**** DATA PROVIDED ****

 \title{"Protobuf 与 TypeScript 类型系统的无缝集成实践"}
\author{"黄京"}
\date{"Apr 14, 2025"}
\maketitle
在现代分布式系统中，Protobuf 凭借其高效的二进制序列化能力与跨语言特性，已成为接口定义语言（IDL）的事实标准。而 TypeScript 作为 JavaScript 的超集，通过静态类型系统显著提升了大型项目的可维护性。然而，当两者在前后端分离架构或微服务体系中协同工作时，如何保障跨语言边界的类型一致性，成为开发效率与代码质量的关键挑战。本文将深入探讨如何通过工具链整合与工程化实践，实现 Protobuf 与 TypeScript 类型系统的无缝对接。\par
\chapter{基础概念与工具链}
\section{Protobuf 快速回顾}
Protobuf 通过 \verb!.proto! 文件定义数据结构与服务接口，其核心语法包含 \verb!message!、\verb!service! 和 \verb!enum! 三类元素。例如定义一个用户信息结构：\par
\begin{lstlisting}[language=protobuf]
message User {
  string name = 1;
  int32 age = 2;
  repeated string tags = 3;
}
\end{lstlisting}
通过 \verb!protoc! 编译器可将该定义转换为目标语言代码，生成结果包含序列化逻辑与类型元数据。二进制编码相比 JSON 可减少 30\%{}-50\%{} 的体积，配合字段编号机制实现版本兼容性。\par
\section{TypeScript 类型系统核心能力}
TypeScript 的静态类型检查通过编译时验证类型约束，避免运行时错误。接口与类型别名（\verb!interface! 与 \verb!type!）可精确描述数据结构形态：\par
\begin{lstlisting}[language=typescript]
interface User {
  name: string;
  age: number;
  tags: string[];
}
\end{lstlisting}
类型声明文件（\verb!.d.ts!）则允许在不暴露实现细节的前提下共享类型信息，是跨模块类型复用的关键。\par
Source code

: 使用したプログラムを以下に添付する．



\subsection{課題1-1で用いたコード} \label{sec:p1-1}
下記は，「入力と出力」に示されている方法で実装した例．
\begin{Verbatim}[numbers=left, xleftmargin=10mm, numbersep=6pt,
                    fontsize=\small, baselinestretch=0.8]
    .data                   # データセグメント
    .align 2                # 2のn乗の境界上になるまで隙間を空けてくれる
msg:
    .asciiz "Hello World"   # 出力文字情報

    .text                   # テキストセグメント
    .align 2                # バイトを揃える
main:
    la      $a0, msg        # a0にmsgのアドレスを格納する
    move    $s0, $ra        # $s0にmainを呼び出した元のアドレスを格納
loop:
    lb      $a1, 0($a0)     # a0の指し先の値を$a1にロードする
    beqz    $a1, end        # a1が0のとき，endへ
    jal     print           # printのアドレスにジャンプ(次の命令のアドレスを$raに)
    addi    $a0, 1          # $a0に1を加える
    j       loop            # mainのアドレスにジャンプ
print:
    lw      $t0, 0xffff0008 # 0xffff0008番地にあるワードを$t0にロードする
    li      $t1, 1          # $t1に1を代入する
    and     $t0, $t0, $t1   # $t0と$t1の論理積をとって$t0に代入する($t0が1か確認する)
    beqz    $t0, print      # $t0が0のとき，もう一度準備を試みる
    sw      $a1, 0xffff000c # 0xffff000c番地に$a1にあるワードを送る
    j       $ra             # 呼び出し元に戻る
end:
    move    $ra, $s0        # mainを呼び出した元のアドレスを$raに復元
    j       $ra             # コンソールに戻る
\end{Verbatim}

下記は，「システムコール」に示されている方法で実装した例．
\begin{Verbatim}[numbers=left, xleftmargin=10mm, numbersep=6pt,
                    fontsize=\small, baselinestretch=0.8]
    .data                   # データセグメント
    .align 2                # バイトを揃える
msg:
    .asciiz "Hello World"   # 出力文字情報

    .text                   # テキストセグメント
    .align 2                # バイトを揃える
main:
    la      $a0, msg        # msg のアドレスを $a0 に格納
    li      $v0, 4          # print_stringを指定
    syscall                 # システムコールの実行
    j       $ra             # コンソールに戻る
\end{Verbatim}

****

Among the records, find each line where the word "begin" occurs, and copy it.

• EXPECTED OUTPUT:
\begin{lstlisting}[language=protobuf]
\begin{lstlisting}[language=typescript]
\begin{Verbatim}[numbers=left, xleftmargin=10mm, numbersep=6pt,
\begin{Verbatim}[numbers=left, xleftmargin=10mm, numbersep=6pt,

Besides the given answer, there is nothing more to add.